С наступлением холодов Фаина перебралась жить в кухню. Тут стояла настоящая чугунная плита на гнутых ножках, прожорливая и пыхтящая. С дровами в городе было худо, и день, когда удавалось добыть полено или парочку деревяшек, превращался в маленький праздник тепла и горячего кипятка. Ещё на плите можно поджарить ломтики хлеба, добытые после многочасового стояния в очереди, или высушить маленькую постирушку, кое-как заполосканную в ледяной воде.

Кинув взгляд на единственное полено, удачно выловленное из Фонтанки, Фаина решила протопить кухню на ночь, а сейчас сбегать к дому Ольги Петровны проведать Капитолину. В прошлый раз, отстояв во дворе чуть ли не полдня, она разглядела девочку с нянькой через окно. Сквозь мелькание теней за тусклым стеклом виднелись маленькие ручонки, что барабанили по подоконнику, и круглая головёнка с отросшей чёлочкой. Капитолина воспринималась как частичка Настеньки, о которой, не переставая, плакало сердце.

Закрыв глаза, Фаина попыталась представить день, когда она отыщет Настюшу. Отсюда, из сырой слякоти и холода, тот благословенный день казался ярким и сверкающим, как нечто волшебно-несбыточное.

На улице мело снежной порошей, а у двери пустующей квартиры на первом этаже стоял невысокий, широкоплечий парень в фуфайке, перетянутой армейским ремнём. Под мышкой парень держал молоток и кусок фанеры, на котором косо была выведена надпись «Домком».
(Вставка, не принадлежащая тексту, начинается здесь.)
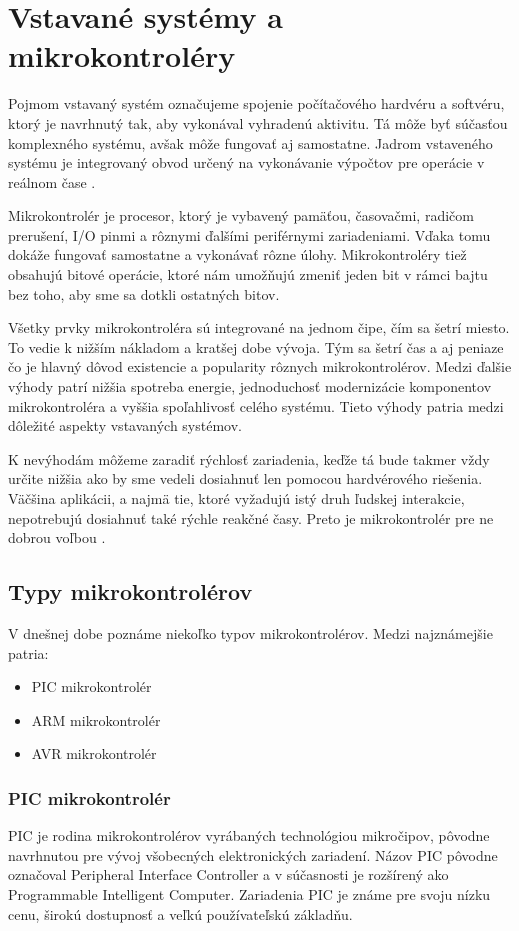 \section{Vstavané systémy a mikrokontroléry}
\noindent
Pojmom vstavaný systém označujeme spojenie počítačového hardvéru a softvéru, ktorý je navrhnutý tak, aby vykonával vyhradenú aktivitu. Tá môže byť súčasťou komplexného systému, avšak môže fungovať aj samostatne. Jadrom vstaveného systému
je integrovaný obvod určený na vykonávanie výpočtov pre operácie v reálnom čase \cite{WhatEmbeddedSystem}. \par
Mikrokontrolér je procesor, ktorý je vybavený pamäťou, časovačmi, radičom prerušení, I/O pinmi a rôznymi ďalšími periférnymi
zariadeniami. Vďaka tomu dokáže fungovať samostatne a vykonávať rôzne úlohy. Mikrokontroléry tiež obsahujú bitové operácie, ktoré nám umožňujú zmeniť jeden bit v rámci bajtu bez toho, aby sme sa dotkli ostatných bitov. \par
Všetky prvky mikrokontroléra sú integrované na jednom čipe, čím sa šetrí miesto.
To vedie k nižším nákladom a kratšej dobe vývoja. Tým sa šetrí čas a aj peniaze čo je hlavný
dôvod existencie a popularity rôznych mikrokontrolérov. Medzi ďalšie výhody patrí nižšia spotreba energie,
jednoduchosť modernizácie komponentov mikrokontroléra a vyššia spoľahlivosť
celého systému. Tieto výhody patria medzi dôležité aspekty vstavaných systémov. \par
K nevýhodám môžeme zaradiť rýchlosť zariadenia, keďže tá bude takmer vždy určite
nižšia ako by sme vedeli dosiahnuť len pomocou hardvérového riešenia. Väčšina aplikácii, a najmä tie, ktoré vyžadujú istý druh ľudskej interakcie, nepotrebujú
dosiahnuť také rýchle reakčné časy. Preto je mikrokontrolér pre ne dobrou voľbou
\cite{guntherIntroductionMicrocontrollers2007}.

\subsection{Typy mikrokontrolérov}
\noindent
V dnešnej dobe poznáme niekoľko typov mikrokontrolérov. Medzi najznámejšie patria:
\begin{itemize}
    \item PIC mikrokontrolér
    \item ARM mikrokontrolér
    \item AVR mikrokontrolér
\end{itemize}

\subsubsection{PIC mikrokontrolér}
\noindent
PIC je rodina mikrokontrolérov vyrábaných technológiou mikročipov, pôvodne navrhnutou pre vývoj všobecných elektronických zariadení.
Názov PIC pôvodne označoval Peripheral Interface Controller a v súčasnosti je
rozšírený ako Programmable Intelligent Computer. Zariadenia PIC je známe pre
svoju nízku cenu, širokú dostupnosť a veľkú používateľskú základňu. \par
Увидев Фаину, он поднял вверх руку:

– Эй, девушка, не проходи мимо, будь добра, помоги. Мне одному прибивать несподручно! – Мотнув головой, он сдвинул на затылок картуз, а потом приложил к двери вывеску: – Подержи чуток за угол, пока я молотком орудую.

Он достал из кармана несколько гвоздей и сунул их в рот, как обычно делали плотники.

– Здесь живёшь?

Гвозди мешали говорить, поэтому получалось смешно и гнусаво.

Фаина фыркнула:

– Здесь. В третьей квартире.

– Одна или с семьёй?

Он стукнул пару гвоздей.

– Одна. Служила в прислугах, а потом хозяина в ЧК забрали, – она понизила голос, – ну он и не вернулся.

– Ты что, жалеешь его, что ли?

Парень прибил вывеску, откачнулся на шаг и полюбовался на свою работу.

Фаина пожала плечами:

– А что? И жалею. Он мне ничего плохого не сделал. Кормил, поил, не обзывал, зря не придирался.

– А то, что твой хозяин эксплуататор, тебя, значит, не волнует? – спросил парень. Он стукнул молотком по ладони и сжал кулак. – А вообще-то правильно! Людей надо жалеть, особенно тех, кого можно перевоспитать.